## [What is needed]
Print every one of the records verbatim, omitting nothing.

## [Data]
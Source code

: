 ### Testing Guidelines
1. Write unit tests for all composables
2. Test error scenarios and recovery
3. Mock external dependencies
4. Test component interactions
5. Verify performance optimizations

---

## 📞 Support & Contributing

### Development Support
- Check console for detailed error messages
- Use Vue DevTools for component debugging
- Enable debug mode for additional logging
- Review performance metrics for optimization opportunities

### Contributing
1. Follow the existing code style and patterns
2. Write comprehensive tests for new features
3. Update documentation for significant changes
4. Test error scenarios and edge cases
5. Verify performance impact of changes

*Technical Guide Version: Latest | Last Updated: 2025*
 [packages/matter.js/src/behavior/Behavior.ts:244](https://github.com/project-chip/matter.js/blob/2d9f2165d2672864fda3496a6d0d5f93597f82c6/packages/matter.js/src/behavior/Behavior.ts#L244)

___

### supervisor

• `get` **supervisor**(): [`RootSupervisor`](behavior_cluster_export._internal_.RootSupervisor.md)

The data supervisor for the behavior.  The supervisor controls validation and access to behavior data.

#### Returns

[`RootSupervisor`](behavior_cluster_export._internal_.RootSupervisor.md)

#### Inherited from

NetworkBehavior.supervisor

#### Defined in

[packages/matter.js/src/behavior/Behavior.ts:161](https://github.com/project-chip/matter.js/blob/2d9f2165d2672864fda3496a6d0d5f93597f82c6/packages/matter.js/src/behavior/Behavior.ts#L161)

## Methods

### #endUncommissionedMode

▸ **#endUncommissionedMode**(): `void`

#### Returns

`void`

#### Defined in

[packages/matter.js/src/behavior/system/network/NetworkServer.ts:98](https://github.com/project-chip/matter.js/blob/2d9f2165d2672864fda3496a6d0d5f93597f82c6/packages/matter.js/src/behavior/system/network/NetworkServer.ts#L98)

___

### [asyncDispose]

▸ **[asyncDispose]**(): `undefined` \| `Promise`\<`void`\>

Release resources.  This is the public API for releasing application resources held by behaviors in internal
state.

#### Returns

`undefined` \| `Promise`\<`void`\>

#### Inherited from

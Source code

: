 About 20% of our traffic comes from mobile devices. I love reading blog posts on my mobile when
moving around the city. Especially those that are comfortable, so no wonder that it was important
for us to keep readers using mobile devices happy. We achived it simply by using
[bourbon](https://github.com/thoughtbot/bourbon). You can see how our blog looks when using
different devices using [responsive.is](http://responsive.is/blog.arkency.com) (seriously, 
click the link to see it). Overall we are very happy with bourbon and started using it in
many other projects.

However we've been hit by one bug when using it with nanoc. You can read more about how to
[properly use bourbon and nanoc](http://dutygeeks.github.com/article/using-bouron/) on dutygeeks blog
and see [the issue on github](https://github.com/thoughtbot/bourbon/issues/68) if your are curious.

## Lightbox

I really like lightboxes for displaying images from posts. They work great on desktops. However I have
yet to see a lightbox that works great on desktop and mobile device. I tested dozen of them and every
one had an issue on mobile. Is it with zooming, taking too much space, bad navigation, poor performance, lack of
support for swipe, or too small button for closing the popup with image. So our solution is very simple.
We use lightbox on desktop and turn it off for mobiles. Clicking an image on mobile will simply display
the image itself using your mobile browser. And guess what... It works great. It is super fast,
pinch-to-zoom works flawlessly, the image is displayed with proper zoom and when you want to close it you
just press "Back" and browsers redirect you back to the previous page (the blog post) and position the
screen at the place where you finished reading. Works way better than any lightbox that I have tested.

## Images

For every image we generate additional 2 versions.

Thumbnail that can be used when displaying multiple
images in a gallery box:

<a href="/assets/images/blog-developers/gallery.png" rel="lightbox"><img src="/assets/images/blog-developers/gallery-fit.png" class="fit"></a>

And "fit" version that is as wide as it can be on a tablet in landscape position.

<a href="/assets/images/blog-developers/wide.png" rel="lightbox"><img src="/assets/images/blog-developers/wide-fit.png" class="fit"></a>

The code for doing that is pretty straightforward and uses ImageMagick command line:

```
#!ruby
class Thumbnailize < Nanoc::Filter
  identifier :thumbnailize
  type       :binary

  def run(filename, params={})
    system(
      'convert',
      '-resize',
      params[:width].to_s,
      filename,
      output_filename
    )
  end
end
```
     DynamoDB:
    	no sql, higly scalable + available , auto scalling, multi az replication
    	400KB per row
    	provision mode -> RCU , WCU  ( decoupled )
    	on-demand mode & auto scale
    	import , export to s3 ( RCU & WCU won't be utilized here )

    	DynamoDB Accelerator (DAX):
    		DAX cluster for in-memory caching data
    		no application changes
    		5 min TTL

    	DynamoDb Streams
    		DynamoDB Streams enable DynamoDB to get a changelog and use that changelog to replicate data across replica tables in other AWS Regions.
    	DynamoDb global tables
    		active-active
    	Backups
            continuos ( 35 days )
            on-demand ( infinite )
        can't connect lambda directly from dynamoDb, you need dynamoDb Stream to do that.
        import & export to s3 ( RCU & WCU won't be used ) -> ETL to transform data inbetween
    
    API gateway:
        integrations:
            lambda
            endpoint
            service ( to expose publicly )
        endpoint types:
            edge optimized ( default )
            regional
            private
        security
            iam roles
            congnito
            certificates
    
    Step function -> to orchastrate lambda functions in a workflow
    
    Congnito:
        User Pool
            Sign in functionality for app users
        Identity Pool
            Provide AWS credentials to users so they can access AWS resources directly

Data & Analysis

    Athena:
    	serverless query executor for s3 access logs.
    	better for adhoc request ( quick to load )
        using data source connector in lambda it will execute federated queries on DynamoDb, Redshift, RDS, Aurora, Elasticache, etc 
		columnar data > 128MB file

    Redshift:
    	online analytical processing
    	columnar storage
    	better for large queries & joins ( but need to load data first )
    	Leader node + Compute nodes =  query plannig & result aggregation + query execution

## [Answer]
Source code

: ### Testing Guidelines
1. Write unit tests for all composables
2. Test error scenarios and recovery
3. Mock external dependencies
4. Test component interactions
5. Verify performance optimizations

---

## 📞 Support & Contributing

### Development Support
- Check console for detailed error messages
- Use Vue DevTools for component debugging
- Enable debug mode for additional logging
- Review performance metrics for optimization opportunities

### Contributing
1. Follow the existing code style and patterns
2. Write comprehensive tests for new features
3. Update documentation for significant changes
4. Test error scenarios and edge cases
5. Verify performance impact of changes

*Technical Guide Version: Latest | Last Updated: 2025*
 [packages/matter.js/src/behavior/Behavior.ts:244](https://github.com/project-chip/matter.js/blob/2d9f2165d2672864fda3496a6d0d5f93597f82c6/packages/matter.js/src/behavior/Behavior.ts#L244)

___

### supervisor

• `get` **supervisor**(): [`RootSupervisor`](behavior_cluster_export._internal_.RootSupervisor.md)

The data supervisor for the behavior.  The supervisor controls validation and access to behavior data.

#### Returns

[`RootSupervisor`](behavior_cluster_export._internal_.RootSupervisor.md)

#### Inherited from

NetworkBehavior.supervisor

#### Defined in

[packages/matter.js/src/behavior/Behavior.ts:161](https://github.com/project-chip/matter.js/blob/2d9f2165d2672864fda3496a6d0d5f93597f82c6/packages/matter.js/src/behavior/Behavior.ts#L161)

## Methods

### #endUncommissionedMode

▸ **#endUncommissionedMode**(): `void`

#### Returns

`void`

#### Defined in

[packages/matter.js/src/behavior/system/network/NetworkServer.ts:98](https://github.com/project-chip/matter.js/blob/2d9f2165d2672864fda3496a6d0d5f93597f82c6/packages/matter.js/src/behavior/system/network/NetworkServer.ts#L98)

___

### [asyncDispose]

▸ **[asyncDispose]**(): `undefined` \| `Promise`\<`void`\>

Release resources.  This is the public API for releasing application resources held by behaviors in internal
state.

#### Returns

`undefined` \| `Promise`\<`void`\>

#### Inherited from

Source code

: About 20% of our traffic comes from mobile devices. I love reading blog posts on my mobile when
moving around the city. Especially those that are comfortable, so no wonder that it was important
for us to keep readers using mobile devices happy. We achived it simply by using
[bourbon](https://github.com/thoughtbot/bourbon). You can see how our blog looks when using
different devices using [responsive.is](http://responsive.is/blog.arkency.com) (seriously, 
click the link to see it). Overall we are very happy with bourbon and started using it in
many other projects.

However we've been hit by one bug when using it with nanoc. You can read more about how to
[properly use bourbon and nanoc](http://dutygeeks.github.com/article/using-bouron/) on dutygeeks blog
and see [the issue on github](https://github.com/thoughtbot/bourbon/issues/68) if your are curious.

## Lightbox

I really like lightboxes for displaying images from posts. They work great on desktops. However I have
yet to see a lightbox that works great on desktop and mobile device. I tested dozen of them and every
one had an issue on mobile. Is it with zooming, taking too much space, bad navigation, poor performance, lack of
support for swipe, or too small button for closing the popup with image. So our solution is very simple.
We use lightbox on desktop and turn it off for mobiles. Clicking an image on mobile will simply display
the image itself using your mobile browser. And guess what... It works great. It is super fast,
pinch-to-zoom works flawlessly, the image is displayed with proper zoom and when you want to close it you
just press "Back" and browsers redirect you back to the previous page (the blog post) and position the
screen at the place where you finished reading. Works way better than any lightbox that I have tested.

## Images

For every image we generate additional 2 versions.

Thumbnail that can be used when displaying multiple
images in a gallery box:

<a href="/assets/images/blog-developers/gallery.png" rel="lightbox"><img src="/assets/images/blog-developers/gallery-fit.png" class="fit"></a>

And "fit" version that is as wide as it can be on a tablet in landscape position.

<a href="/assets/images/blog-developers/wide.png" rel="lightbox"><img src="/assets/images/blog-developers/wide-fit.png" class="fit"></a>

The code for doing that is pretty straightforward and uses ImageMagick command line:

```
#!ruby
class Thumbnailize < Nanoc::Filter
  identifier :thumbnailize
  type       :binary

  def run(filename, params={})
    system(
      'convert',
      '-resize',
      params[:width].to_s,
      filename,
      output_filename
    )
  end
end
```
     DynamoDB:
    	no sql, higly scalable + available , auto scalling, multi az replication
    	400KB per row
    	provision mode -> RCU , WCU  ( decoupled )
    	on-demand mode & auto scale
    	import , export to s3 ( RCU & WCU won't be utilized here )

    	DynamoDB Accelerator (DAX):
    		DAX cluster for in-memory caching data
    		no application changes
    		5 min TTL

    	DynamoDb Streams
    		DynamoDB Streams enable DynamoDB to get a changelog and use that changelog to replicate data across replica tables in other AWS Regions.
    	DynamoDb global tables
    		active-active
    	Backups
            continuos ( 35 days )
            on-demand ( infinite )
        can't connect lambda directly from dynamoDb, you need dynamoDb Stream to do that.
        import & export to s3 ( RCU & WCU won't be used ) -> ETL to transform data inbetween
    
    API gateway:
        integrations:
            lambda
            endpoint
            service ( to expose publicly )
        endpoint types:
            edge optimized ( default )
            regional
            private
        security
            iam roles
            congnito
            certificates
    
    Step function -> to orchastrate lambda functions in a workflow
    
    Congnito:
        User Pool
            Sign in functionality for app users
        Identity Pool
            Provide AWS credentials to users so they can access AWS resources directly

Data & Analysis

    Athena:
    	serverless query executor for s3 access logs.
    	better for adhoc request ( quick to load )
        using data source connector in lambda it will execute federated queries on DynamoDb, Redshift, RDS, Aurora, Elasticache, etc 
		columnar data > 128MB file

    Redshift:
    	online analytical processing
    	columnar storage
    	better for large queries & joins ( but need to load data first )
    	Leader node + Compute nodes =  query plannig & result aggregation + query execution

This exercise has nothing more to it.